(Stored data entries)
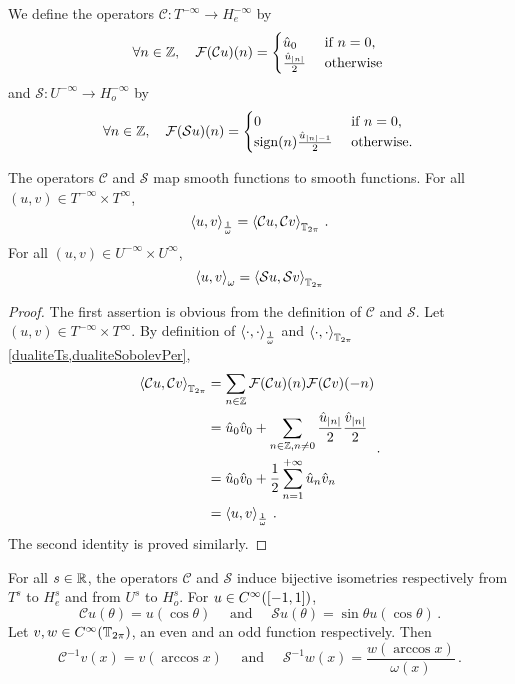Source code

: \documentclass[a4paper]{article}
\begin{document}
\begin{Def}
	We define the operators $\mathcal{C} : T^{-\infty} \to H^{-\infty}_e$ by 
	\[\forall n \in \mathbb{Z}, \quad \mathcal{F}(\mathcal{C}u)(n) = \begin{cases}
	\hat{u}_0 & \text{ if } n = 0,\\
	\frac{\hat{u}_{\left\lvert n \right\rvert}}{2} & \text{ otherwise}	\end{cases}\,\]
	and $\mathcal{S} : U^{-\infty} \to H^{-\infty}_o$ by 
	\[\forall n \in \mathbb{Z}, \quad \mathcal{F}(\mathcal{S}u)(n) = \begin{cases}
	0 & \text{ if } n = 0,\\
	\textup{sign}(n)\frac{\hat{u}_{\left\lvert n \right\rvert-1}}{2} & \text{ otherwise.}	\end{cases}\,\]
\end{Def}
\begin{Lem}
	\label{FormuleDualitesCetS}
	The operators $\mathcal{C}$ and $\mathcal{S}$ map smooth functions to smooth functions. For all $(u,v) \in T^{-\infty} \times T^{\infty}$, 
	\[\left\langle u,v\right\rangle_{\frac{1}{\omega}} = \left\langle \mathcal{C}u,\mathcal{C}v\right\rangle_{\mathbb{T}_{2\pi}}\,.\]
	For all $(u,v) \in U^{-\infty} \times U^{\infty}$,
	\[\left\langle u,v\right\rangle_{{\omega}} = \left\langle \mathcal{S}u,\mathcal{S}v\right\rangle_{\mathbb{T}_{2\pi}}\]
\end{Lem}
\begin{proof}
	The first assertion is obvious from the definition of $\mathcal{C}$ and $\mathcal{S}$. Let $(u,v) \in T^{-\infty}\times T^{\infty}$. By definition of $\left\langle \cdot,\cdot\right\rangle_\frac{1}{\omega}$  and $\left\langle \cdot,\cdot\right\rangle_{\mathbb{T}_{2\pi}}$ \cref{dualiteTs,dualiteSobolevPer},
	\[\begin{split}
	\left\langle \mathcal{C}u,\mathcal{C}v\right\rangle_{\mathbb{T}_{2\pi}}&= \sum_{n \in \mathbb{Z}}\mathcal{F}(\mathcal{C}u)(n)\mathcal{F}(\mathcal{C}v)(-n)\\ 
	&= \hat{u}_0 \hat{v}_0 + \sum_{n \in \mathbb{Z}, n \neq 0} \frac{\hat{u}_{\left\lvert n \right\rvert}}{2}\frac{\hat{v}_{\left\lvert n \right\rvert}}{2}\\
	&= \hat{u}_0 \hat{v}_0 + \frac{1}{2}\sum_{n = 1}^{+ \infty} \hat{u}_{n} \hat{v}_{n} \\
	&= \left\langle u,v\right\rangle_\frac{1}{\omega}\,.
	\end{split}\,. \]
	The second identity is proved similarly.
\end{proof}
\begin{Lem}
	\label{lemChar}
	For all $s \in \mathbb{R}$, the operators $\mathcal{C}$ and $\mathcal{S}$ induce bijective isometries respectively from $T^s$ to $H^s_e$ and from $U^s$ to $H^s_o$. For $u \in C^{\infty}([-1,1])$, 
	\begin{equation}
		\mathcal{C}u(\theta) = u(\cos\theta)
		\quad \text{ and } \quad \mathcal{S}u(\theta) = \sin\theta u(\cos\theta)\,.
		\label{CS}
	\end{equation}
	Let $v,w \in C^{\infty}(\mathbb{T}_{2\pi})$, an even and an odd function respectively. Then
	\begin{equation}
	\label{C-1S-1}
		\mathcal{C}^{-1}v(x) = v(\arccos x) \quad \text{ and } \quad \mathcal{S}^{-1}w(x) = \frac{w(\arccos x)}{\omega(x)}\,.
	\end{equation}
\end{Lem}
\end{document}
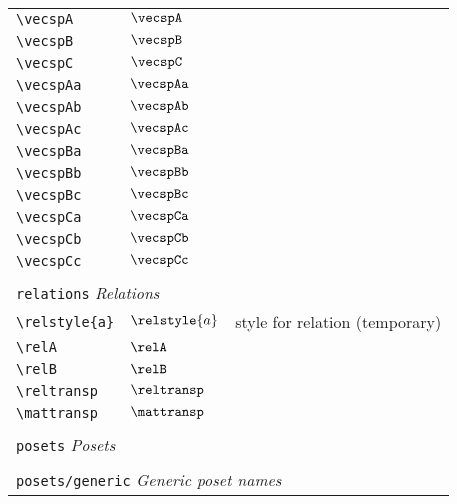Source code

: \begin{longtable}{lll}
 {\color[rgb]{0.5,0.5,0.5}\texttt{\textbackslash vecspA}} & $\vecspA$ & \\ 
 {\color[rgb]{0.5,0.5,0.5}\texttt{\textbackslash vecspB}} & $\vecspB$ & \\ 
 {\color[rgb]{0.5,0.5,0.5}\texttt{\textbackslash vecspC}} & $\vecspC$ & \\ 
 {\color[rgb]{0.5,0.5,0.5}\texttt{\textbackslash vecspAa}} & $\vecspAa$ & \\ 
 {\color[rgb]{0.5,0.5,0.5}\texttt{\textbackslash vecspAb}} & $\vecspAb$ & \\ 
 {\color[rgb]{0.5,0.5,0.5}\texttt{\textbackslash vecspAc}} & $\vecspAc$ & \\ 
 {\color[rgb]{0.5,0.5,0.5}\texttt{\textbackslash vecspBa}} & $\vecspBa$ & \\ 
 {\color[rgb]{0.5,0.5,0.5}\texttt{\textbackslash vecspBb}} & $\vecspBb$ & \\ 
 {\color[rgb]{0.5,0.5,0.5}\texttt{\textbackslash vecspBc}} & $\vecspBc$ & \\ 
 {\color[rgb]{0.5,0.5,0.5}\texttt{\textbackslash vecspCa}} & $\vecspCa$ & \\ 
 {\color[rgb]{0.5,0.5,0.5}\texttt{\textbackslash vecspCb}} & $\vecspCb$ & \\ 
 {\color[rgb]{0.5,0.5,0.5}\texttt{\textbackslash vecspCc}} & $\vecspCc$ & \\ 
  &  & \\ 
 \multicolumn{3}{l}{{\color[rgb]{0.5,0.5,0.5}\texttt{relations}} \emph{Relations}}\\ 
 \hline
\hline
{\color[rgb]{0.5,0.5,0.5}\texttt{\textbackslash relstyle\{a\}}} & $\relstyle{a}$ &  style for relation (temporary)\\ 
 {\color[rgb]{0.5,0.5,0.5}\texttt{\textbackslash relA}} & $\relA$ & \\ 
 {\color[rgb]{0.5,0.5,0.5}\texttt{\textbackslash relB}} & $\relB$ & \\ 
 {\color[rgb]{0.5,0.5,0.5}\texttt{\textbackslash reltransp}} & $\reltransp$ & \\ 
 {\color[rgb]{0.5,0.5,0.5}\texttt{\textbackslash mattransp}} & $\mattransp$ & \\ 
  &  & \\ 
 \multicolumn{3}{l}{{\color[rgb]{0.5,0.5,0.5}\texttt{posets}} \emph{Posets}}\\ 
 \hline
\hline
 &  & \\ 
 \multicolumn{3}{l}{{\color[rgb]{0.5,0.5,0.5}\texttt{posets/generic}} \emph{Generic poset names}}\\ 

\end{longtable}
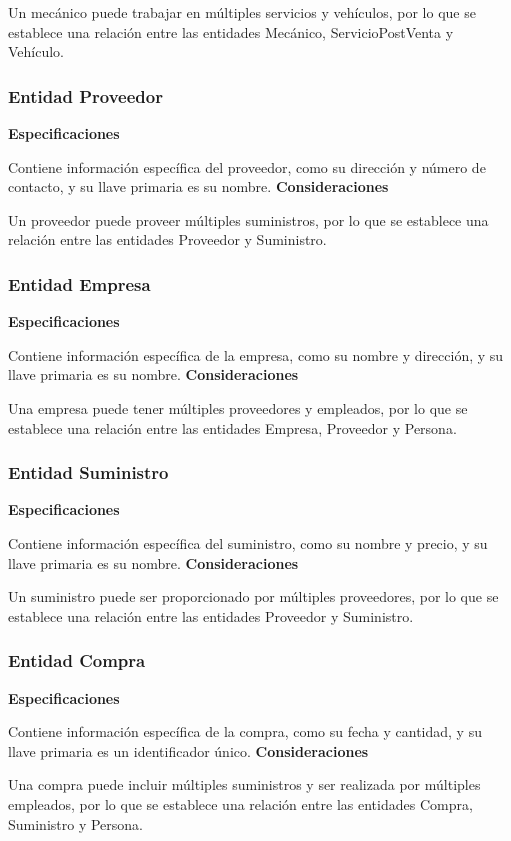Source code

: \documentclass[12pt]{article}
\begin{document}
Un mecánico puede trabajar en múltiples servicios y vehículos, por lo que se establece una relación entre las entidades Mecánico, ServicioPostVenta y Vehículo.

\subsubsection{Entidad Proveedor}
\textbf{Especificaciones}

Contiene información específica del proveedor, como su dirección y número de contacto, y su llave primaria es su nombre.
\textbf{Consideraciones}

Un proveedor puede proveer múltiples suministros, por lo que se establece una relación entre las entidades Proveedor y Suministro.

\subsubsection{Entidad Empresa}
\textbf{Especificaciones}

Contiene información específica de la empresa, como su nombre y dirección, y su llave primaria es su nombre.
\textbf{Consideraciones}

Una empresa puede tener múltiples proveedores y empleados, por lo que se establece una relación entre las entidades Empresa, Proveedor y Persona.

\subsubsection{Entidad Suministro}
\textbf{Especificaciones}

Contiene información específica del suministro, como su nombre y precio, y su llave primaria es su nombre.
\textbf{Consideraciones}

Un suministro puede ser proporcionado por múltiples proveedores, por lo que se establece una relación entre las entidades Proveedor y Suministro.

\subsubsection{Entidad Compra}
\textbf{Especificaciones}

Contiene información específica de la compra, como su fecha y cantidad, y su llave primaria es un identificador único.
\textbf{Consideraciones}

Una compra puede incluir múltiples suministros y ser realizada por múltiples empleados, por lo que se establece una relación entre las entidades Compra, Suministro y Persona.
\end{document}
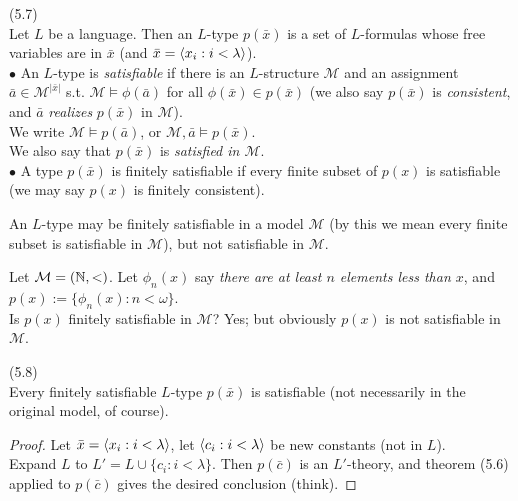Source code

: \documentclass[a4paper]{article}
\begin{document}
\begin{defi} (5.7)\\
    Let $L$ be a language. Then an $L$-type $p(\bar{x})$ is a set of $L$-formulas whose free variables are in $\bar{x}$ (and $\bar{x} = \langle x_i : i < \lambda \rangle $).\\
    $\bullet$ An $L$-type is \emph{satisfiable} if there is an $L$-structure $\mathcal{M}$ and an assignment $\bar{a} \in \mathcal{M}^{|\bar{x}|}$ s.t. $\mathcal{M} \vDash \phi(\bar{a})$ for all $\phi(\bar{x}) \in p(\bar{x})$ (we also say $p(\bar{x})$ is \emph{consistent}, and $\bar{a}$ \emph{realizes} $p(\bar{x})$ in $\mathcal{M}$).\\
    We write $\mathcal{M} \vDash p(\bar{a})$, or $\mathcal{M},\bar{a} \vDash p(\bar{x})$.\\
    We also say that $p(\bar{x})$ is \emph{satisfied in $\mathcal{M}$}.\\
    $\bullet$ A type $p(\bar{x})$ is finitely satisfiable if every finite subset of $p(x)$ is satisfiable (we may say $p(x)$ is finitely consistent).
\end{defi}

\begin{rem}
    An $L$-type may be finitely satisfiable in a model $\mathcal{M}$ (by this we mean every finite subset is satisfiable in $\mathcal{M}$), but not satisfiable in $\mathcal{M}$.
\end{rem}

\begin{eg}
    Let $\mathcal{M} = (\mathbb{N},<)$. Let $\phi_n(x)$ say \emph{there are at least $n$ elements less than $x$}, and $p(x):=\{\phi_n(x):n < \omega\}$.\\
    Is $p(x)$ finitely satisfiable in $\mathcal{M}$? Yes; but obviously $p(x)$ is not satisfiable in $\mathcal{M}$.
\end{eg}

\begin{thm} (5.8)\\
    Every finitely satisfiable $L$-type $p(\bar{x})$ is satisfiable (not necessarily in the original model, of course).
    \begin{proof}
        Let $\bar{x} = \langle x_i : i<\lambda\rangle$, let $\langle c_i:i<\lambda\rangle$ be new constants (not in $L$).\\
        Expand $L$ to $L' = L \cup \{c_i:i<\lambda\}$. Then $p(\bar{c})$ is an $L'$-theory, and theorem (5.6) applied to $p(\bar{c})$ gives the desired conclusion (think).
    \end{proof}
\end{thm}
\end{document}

## WHAT YOU WILL DO
Write out exactly each line of the entries, starting at the one containing "Expand $L$ to" and finishing with the last line.

## PROBLEM SOLUTION
        Expand $L$ to $L' = L \cup \{c_i:i<\lambda\}$. Then $p(\bar{c})$ is an $L'$-theory, and theorem (5.6) applied to $p(\bar{c})$ gives the desired conclusion (think).
    \end{proof}
\end{thm}
\end{document}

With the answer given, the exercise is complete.